274.        Pengacuan lebih dari dua terhadap pasal atau ayat yang berurutan, tetapi ada ayat dalam salah satu pasal yang dikecualikan, pasal atau ayat yang tidak ikut diacu dinyatakan dengan kata kecuali.
Contoh:
a.     Ketentuan sebagaimana dimaksud dalam Pasal 5 sampai dengan Pasal 12 berlaku juga bagi calon hakim, kecuali Pasal 7 ayat (1).
b.     Ketentuan sebagaimana dimaksud pada ayat (1) sampai dengan ayat (5) berlaku juga bagi tahanan, kecuali ayat (4) huruf a.
275.        Kata pasal ini tidak perlu digunakan jika ayat yang diacu merupakan salah satu ayat dalam pasal yang bersangkutan.
Contoh:
Rumusan yang tidak tepat:
Pasal 8
(1)  … .
(2) Izin sebagaimana dimaksud pada ayat (1) Pasal ini berlaku untuk 60 (enam puluh) hari.

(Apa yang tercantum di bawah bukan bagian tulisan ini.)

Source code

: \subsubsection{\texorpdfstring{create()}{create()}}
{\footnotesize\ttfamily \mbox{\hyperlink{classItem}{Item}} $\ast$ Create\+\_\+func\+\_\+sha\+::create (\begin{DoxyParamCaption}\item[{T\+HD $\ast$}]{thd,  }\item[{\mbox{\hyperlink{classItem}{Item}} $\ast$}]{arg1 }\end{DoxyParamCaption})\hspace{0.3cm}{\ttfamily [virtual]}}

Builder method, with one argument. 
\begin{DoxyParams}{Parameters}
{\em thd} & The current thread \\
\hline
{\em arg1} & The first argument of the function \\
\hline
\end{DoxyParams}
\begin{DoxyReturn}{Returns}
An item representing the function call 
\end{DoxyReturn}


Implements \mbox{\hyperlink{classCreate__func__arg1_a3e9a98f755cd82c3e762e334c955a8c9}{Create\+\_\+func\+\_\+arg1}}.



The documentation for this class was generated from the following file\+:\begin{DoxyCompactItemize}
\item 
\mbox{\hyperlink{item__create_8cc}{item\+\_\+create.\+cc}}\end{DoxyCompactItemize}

276.        Jika ada dua atau lebih pengacuan, urutan dari pengacuan dimulai dari ayat dalam pasal yang bersangkutan (jika ada), kemudian diikuti dengan pasal atau ayat yang angkanya lebih kecil.
Contoh:
Pasal 15
(1)   … .
(2)   … .
(3)   Izin sebagaimana dimaksud pada ayat (1), Pasal 7 ayat (2) dan ayat (4), Pasal 12, dan Pasal 13 ayat (3) diajukan kepada Menteri Pertambangan.
277.        Pengacuan dilakukan dengan mencantumkan secara singkat materi pokok yang diacu.
Contoh:
Izin penambangan batu bara sebagaimana dimaksud dalam Pasal 15 diberikan oleh … .
278.        Pengacuan hanya dapat dilakukan ke Peraturan Perundang–undangan yang tingkatannya sama atau lebih tinggi.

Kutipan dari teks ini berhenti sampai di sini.